### Dataset excerpts
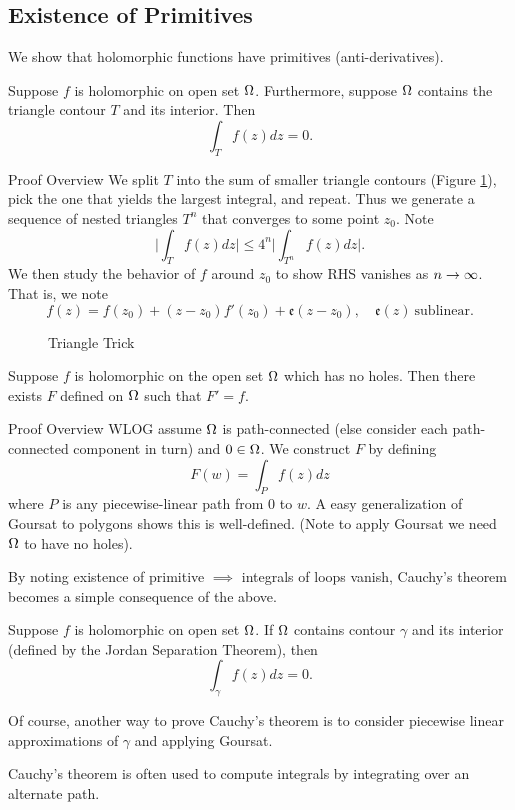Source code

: \subsection{Existence of Primitives}
We show that holomorphic functions have primitives (anti-derivatives).
\begin{lem}[Goursat]
    Suppose $f$ is holomorphic on open set $\Omega$. Furthermore, suppose $\Omega$ contains the triangle contour $T$ and its interior. Then
    \[
        \int_T f(z) dz = 0.
    \]
\end{lem}
\begin{details}{Proof Overview}
    We split $T$ into the sum of smaller triangle contours (Figure \ref{fig:triangle_trick}), pick the one that yields the largest integral, and repeat. Thus we generate a sequence of nested triangles $T^n$ that converges to some point $z_0$. Note
    \[
        \Big| \int_T f(z) dz \Big| \leq 4^n \Big| \int_{T^n} f(z) dz \Big|.
    \]
    We then study the behavior of $f$ around $z_0$ to show RHS vanishes as $n \rightarrow \infty$. That is, we note
    \[
        f(z) = f(z_0) + (z-z_0)f'(z_0) + \mathfrak e(z-z_0), \quad \mathfrak e(z) \ \text{sublinear.}
    \]
\end{details}
\begin{figure}[ht]
    \centering
    \caption{Triangle Trick}
    \label{fig:triangle_trick}
\end{figure}
\begin{thm}
    Suppose $f$ is holomorphic on the open set $\Omega$ which has no holes. Then there exists $F$ defined on $\Omega$ such that $F' = f$.
\end{thm}
\begin{details}{Proof Overview}
    WLOG assume $\Omega$ is path-connected (else consider each path-connected component in turn) and $0 \in \Omega$. We construct $F$ by defining
    \[
        F(w) = \int_P f(z)dz
    \]
    where $P$ is any piecewise-linear path from $0$ to $w$. A easy generalization of Goursat to polygons shows this is well-defined. (Note to apply Goursat we need $\Omega$ to have no holes).
\end{details}

By noting existence of primitive $\implies$ integrals of loops vanish, Cauchy's theorem becomes a simple consequence of the above.
\begin{cor}
    Suppose $f$ is holomorphic on open set $\Omega$. If $\Omega$ contains contour $\gamma$ and its interior (defined by the Jordan Separation Theorem), then
    \[
        \int_\gamma f(z) dz = 0.
    \]
\end{cor}
Of course, another way to prove Cauchy's theorem is to consider piecewise linear approximations of $\gamma$ and applying Goursat.
\begin{remark}
    Cauchy's theorem is often used to compute integrals by integrating over an alternate path.
\end{remark}
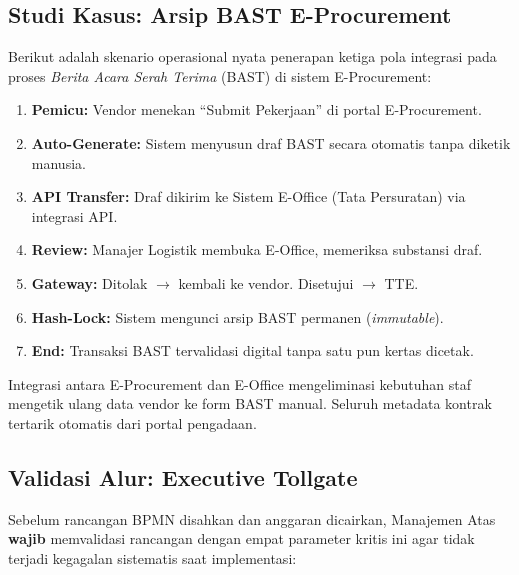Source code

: \documentclass[11pt,a4paper]{article}
\begin{document}
\subsection{Studi Kasus: Arsip BAST E-Procurement}
Berikut adalah skenario operasional nyata penerapan ketiga pola integrasi pada proses \textit{Berita Acara Serah Terima} (BAST) di sistem E-Procurement:

\begin{enumerate}
    \item \textbf{Pemicu:} Vendor menekan ``Submit Pekerjaan'' di portal E-Procurement.
    \item \textbf{Auto-Generate:} Sistem menyusun draf BAST secara otomatis tanpa diketik manusia.
    \item \textbf{API Transfer:} Draf dikirim ke Sistem E-Office (Tata Persuratan) via integrasi API.
    \item \textbf{Review:} Manajer Logistik membuka E-Office, memeriksa substansi draf.
    \item \textbf{Gateway:} Ditolak $\rightarrow$ kembali ke vendor. Disetujui $\rightarrow$ TTE.
    \item \textbf{Hash-Lock:} Sistem mengunci arsip BAST permanen (\textit{immutable}).
    \item \textbf{End:} Transaksi BAST tervalidasi digital tanpa satu pun kertas dicetak.
\end{enumerate}

\begin{notesbox}
Integrasi antara E-Procurement dan E-Office mengeliminasi kebutuhan staf mengetik ulang data vendor ke form BAST manual. Seluruh metadata kontrak tertarik otomatis dari portal pengadaan.
\end{notesbox}

\subsection{Validasi Alur: Executive Tollgate}
Sebelum rancangan BPMN disahkan dan anggaran dicairkan, Manajemen Atas \textbf{wajib} memvalidasi rancangan dengan empat parameter kritis ini agar tidak terjadi kegagalan sistematis saat implementasi:
\end{document}
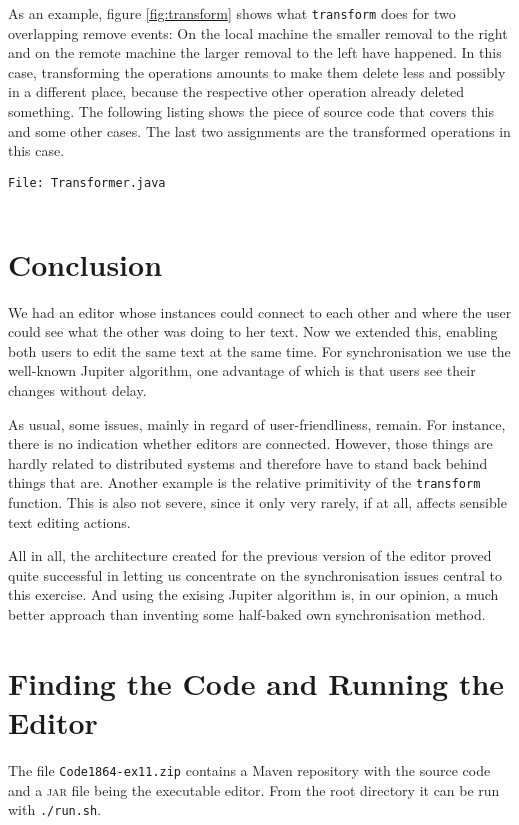 \documentclass[a4paper,draft,12pt,oneside,article,table]{memoir}
\newcommand{\srcpath}{../ex09/src/main/java/ddist}
\newcommand{\inmnt}[3]{\vspace{1em}\noindent\texttt{\color{gray}File: #3}\vspace{-1em}\inputminted[tabsize=4,firstline=#1,firstnumber=#1,lastline=#2,linenos]{java}{\srcpath/#3}}
\newcommand{\mil}[1]{\texttt{#1}}
\begin{document}
As an example, figure \ref{fig:transform} shows what \mil{transform}
does for two overlapping remove events: On the local machine the smaller
removal to the right and on the remote machine the larger removal to the
left have happened. In this case, transforming the operations amounts to
make them delete less and possibly in a different place, because the
respective other operation already deleted something. The following
listing shows the piece of source code that covers this and some other
cases. The last two assignments are the transformed operations in this
case.

\inmnt{149}{184}{Transformer.java}

\chapter{Conclusion}

We had an editor whose instances could connect to each other and where
the user could see what the other was doing to her text. Now we extended
this, enabling both users to edit the same text at the same time. For
synchronisation we use the well-known Jupiter algorithm, one advantage
of which is that users see their changes without delay.

As usual, some issues, mainly in regard of user-friendliness, remain.
For instance, there is no indication whether editors are connected.
However, those things are hardly related to distributed systems and
therefore have to stand back behind things that are. Another example is
the relative primitivity of the \mil{transform} function. This is also
not severe, since it only very rarely, if at all, affects sensible text
editing actions.

All in all, the architecture created for the previous version of the
editor proved quite successful in letting us concentrate on the
synchronisation issues central to this exercise. And using the exising
Jupiter algorithm is, in our opinion, a much better approach than
inventing some half-baked own synchronisation method.

\appendix

\chapter{Finding the Code and Running the Editor}

The file \texttt{Code1864-ex11.zip} contains a Maven repository with the source
code and a \textsc{jar} file being the executable editor. From the
root directory it can be run with \texttt{./run.sh}.


\setlength{\RaggedRightRightskip}{0pt plus 4em} %
\RaggedRight
{}
\printbibliography
\end{document}
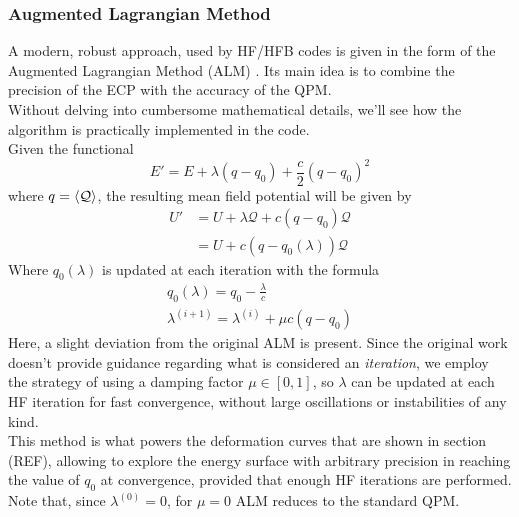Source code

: \subsubsection{Augmented Lagrangian Method}
A modern, robust approach, used by HF/HFB codes \cite{RYSSENS2015175,CHEN2022108344} is given in the form of the Augmented Lagrangian Method (ALM) \cite{Staszczak2010}.
Its main idea is to combine the precision of the ECP with the accuracy of the QPM.
\\Without delving into cumbersome mathematical details, we'll see how the algorithm is practically implemented in the code.
\\Given the functional
\begin{equation}
    \label{eq:alm_lagrangian}
    E' = E + \lambda (q-q_0) + \frac c 2 (q-q_0)^2
\end{equation}
where $q = \expval{{\mathcal Q}}$, the resulting mean field potential will be given by
\begin{align}
    U' &= U + \lambda  {\mathcal Q} + c(q-q_0) {\mathcal Q} 
    \\ &= U + c(q-q_0(\lambda)) {\mathcal Q}
\end{align}
Where $q_0(\lambda)$ is updated at each iteration with the formula
\begin{align}
    \label{eq:alm_q0}
    q_0(\lambda) = q_0 - \frac{\lambda}{c}
    \\\lambda ^{(i+1)} = \lambda^{(i)}+\mu c(q-q_0)
\end{align}
Here, a slight deviation from the original ALM is present. Since the original work \cite{Staszczak2010} doesn't provide guidance regarding what is considered an \textit{iteration}, we employ the strategy \cite{CHEN2022108344} of using a damping factor $\mu\in [0, 1]$, so $\lambda$ can be updated at each HF iteration for fast convergence, without large oscillations or instabilities of any kind.
\\This method is what powers the deformation curves that are shown in section (REF), allowing to explore the energy surface with arbitrary precision in reaching the value of $q_0$ at convergence, provided that enough HF iterations are performed.
\\Note that, since $\lambda^{(0)}=0$, for $\mu=0$ ALM reduces to the standard QPM.

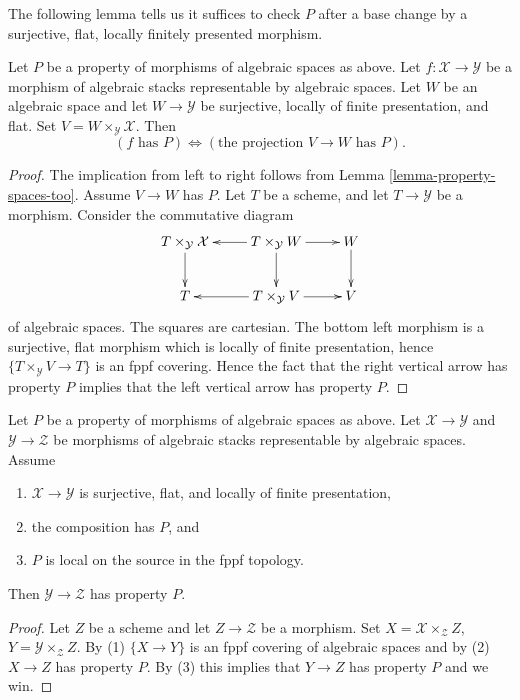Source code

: \noindent
The following lemma tells us it suffices to check $P$
after a base change by a surjective, flat, locally finitely presented
morphism.

\begin{lemma}
\label{lemma-check-property-covering}
Let $P$ be a property of morphisms of algebraic spaces as above.
Let $f : \mathcal{X} \to \mathcal{Y}$ be a morphism of algebraic stacks
representable by algebraic spaces.
Let $W$ be an algebraic space and let $W \to \mathcal{Y}$ be surjective,
locally of finite presentation, and flat.
Set $V = W \times_{\mathcal{Y}} \mathcal{X}$. Then
$$
(f\text{ has }P) \Leftrightarrow (\text{the projection }V \to W\text{ has }P).
$$
\end{lemma}

\begin{proof}
The implication from left to right follows from
Lemma \ref{lemma-property-spaces-too}.
Assume $V \to W$ has $P$. Let $T$ be a scheme, and let
$T \to \mathcal{Y}$ be a morphism. Consider the commutative diagram
$$
\xymatrix{
T \times_{\mathcal{Y}} \mathcal{X} \ar[d] &
T \times_{\mathcal{Y}} W \ar[d] \ar[l] \ar[r] &
W \ar[d] \\
T & T \times_{\mathcal{Y}} V \ar[l] \ar[r] & V
}
$$
of algebraic spaces. The squares are cartesian.
The bottom left morphism is a surjective, flat morphism which is locally of
finite presentation, hence $\{T \times_{\mathcal{Y}} V \to T\}$ is an
fppf covering. Hence the fact that the right vertical arrow has property
$P$ implies that the left vertical arrow has property $P$.
\end{proof}

\begin{lemma}
\label{lemma-check-property-after-precomposing}
Let $P$ be a property of morphisms of algebraic spaces as above.
Let $\mathcal{X} \to \mathcal{Y}$ and $\mathcal{Y} \to \mathcal{Z}$
be morphisms of algebraic stacks representable by algebraic spaces.
Assume
\begin{enumerate}
\item $\mathcal{X} \to \mathcal{Y}$ is surjective, flat, and locally
of finite presentation,
\item the composition has $P$, and
\item $P$ is local on the source in the fppf topology.
\end{enumerate}
Then $\mathcal{Y} \to \mathcal{Z}$ has property $P$.
\end{lemma}

\begin{proof}
Let $Z$ be a scheme and let $Z \to \mathcal{Z}$ be a morphism.
Set $X = \mathcal{X} \times_\mathcal{Z} Z$,
$Y = \mathcal{Y} \times_\mathcal{Z} Z$. By (1) $\{X \to Y\}$
is an fppf covering of algebraic spaces and by (2) $X \to Z$ has property
$P$. By (3) this implies that $Y \to Z$ has property $P$
and we win.
\end{proof}

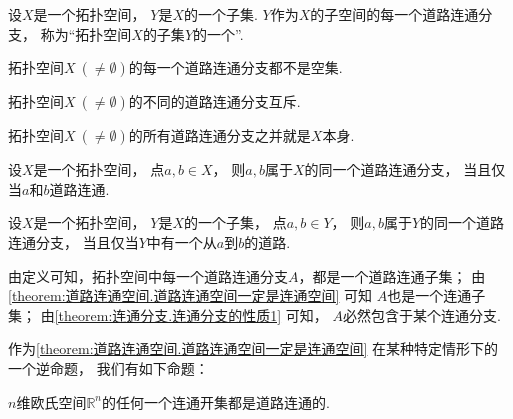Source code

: \begin{definition}
设\(X\)是一个拓扑空间，
\(Y\)是\(X\)的一个子集.
\(Y\)作为\(X\)的子空间的每一个道路连通分支，
称为“拓扑空间\(X\)的子集\(Y\)的一个”.
\end{definition}

\begin{proposition}
拓扑空间\(X\ (\neq\emptyset)\)的每一个道路连通分支都不是空集.
\end{proposition}

\begin{proposition}
拓扑空间\(X\ (\neq\emptyset)\)的不同的道路连通分支互斥.
\end{proposition}

\begin{proposition}
拓扑空间\(X\ (\neq\emptyset)\)的所有道路连通分支之并就是\(X\)本身.
\end{proposition}

\begin{proposition}
设\(X\)是一个拓扑空间，
点\(a,b \in X\)，
则\(a,b\)属于\(X\)的同一个道路连通分支，
当且仅当\(a\)和\(b\)道路连通.
\end{proposition}

\begin{proposition}
设\(X\)是一个拓扑空间，
\(Y\)是\(X\)的一个子集，
点\(a,b \in Y\)，
则\(a,b\)属于\(Y\)的同一个道路连通分支，
当且仅当\(Y\)中有一个从\(a\)到\(b\)的道路.
\end{proposition}

由定义可知，拓扑空间中每一个道路连通分支\(A\)，都是一个道路连通子集；
由\cref{theorem:道路连通空间.道路连通空间一定是连通空间} 可知
\(A\)也是一个连通子集；
由\cref{theorem:连通分支.连通分支的性质1} 可知，
\(A\)必然包含于某个连通分支.

作为\cref{theorem:道路连通空间.道路连通空间一定是连通空间} 在某种特定情形下的一个逆命题，
我们有如下命题：
\begin{proposition}
\(n\)维欧氏空间\(\mathbb{R}^n\)的任何一个连通开集都是道路连通的.
\end{proposition}

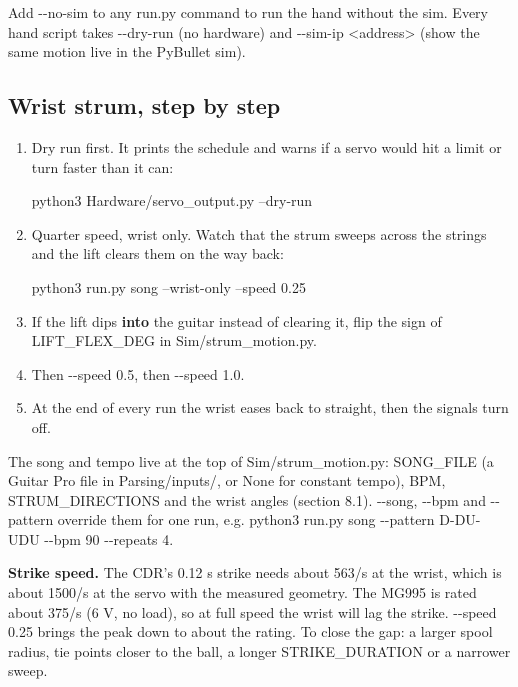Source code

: \documentclass[11pt,letterpaper]{article}
\newcommand{\code}[1]{\textcolor{codeblue}{\ttfamily\smaller\relax #1}}
\begin{document}
Add \code{-{}-{}no-{}\allowbreak{}sim} to any \code{run.py} command to run the hand without the sim. Every hand script takes \code{-{}-{}dry-{}\allowbreak{}run} (no hardware) and \code{-{}-{}sim-{}\allowbreak{}ip <address>} (show the same motion live in the PyBullet sim).


\subsection{Wrist strum, step by step}
\begin{enumerate}
  \item Dry run first. It prints the schedule and warns if a servo would hit a limit or turn faster than it can:
\begin{codeblock}
python3 Hardware/servo_output.py --dry-run
\end{codeblock}
  \item Quarter speed, wrist only. Watch that the strum sweeps across the strings and the lift clears them on the way back:
\begin{codeblock}
python3 run.py song --wrist-only --speed 0.25
\end{codeblock}
  \item If the lift dips \textbf{into} the guitar instead of clearing it, flip the sign of \code{LIFT\_\allowbreak{}FLEX\_\allowbreak{}DEG} in \code{Sim/\allowbreak{}strum\_\allowbreak{}motion.py}.
  \item Then \code{-{}-{}speed 0.5}, then \code{-{}-{}speed 1.0}.
  \item At the end of every run the wrist eases back to straight, then the signals turn off.
\end{enumerate}

The song and tempo live at the top of \code{Sim/\allowbreak{}strum\_\allowbreak{}motion.py}: \code{SONG\_\allowbreak{}FILE} (a Guitar Pro file in \code{Parsing/\allowbreak{}inputs/\allowbreak{}}, or \code{None} for constant tempo), \code{BPM}, \code{STRUM\_\allowbreak{}DIRECTIONS} and the wrist angles (section 8.1). \code{-{}-{}song}, \code{-{}-{}bpm} and \code{-{}-{}pattern} override them for one run, e.g. \code{python3 run.py song -{}-{}pattern D-{}\allowbreak{}DU-{}\allowbreak{}UDU -{}-{}bpm 90 -{}-{}repeats 4}.

\begin{note}\textbf{Strike speed.} The CDR's 0.12 s strike needs about 563\textdegree{}/s at the wrist, which is about 1500\textdegree{}/s at the servo with the measured geometry. The MG995 is rated about 375\textdegree{}/s (6 V, no load), so at full speed the wrist will lag the strike. \code{-{}-{}speed 0.25} brings the peak down to about the rating. To close the gap: a larger spool radius, tie points closer to the ball, a longer \code{STRIKE\_\allowbreak{}DURATION} or a narrower sweep.\end{note}
\end{document}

### Work item
Search the lines above for the string "inmnt", then show every one that has it.

### Response to the exercise
\newcommand{\inmnt}[3]{\vspace{1em}\noindent\texttt{\color{gray}File: #3}\vspace{-1em}\inputminted[tabsize=4,firstline=#1,firstnumber=#1,lastline=#2,linenos]{java}{\srcpath/#3}}
\inmnt{149}{184}{Transformer.java}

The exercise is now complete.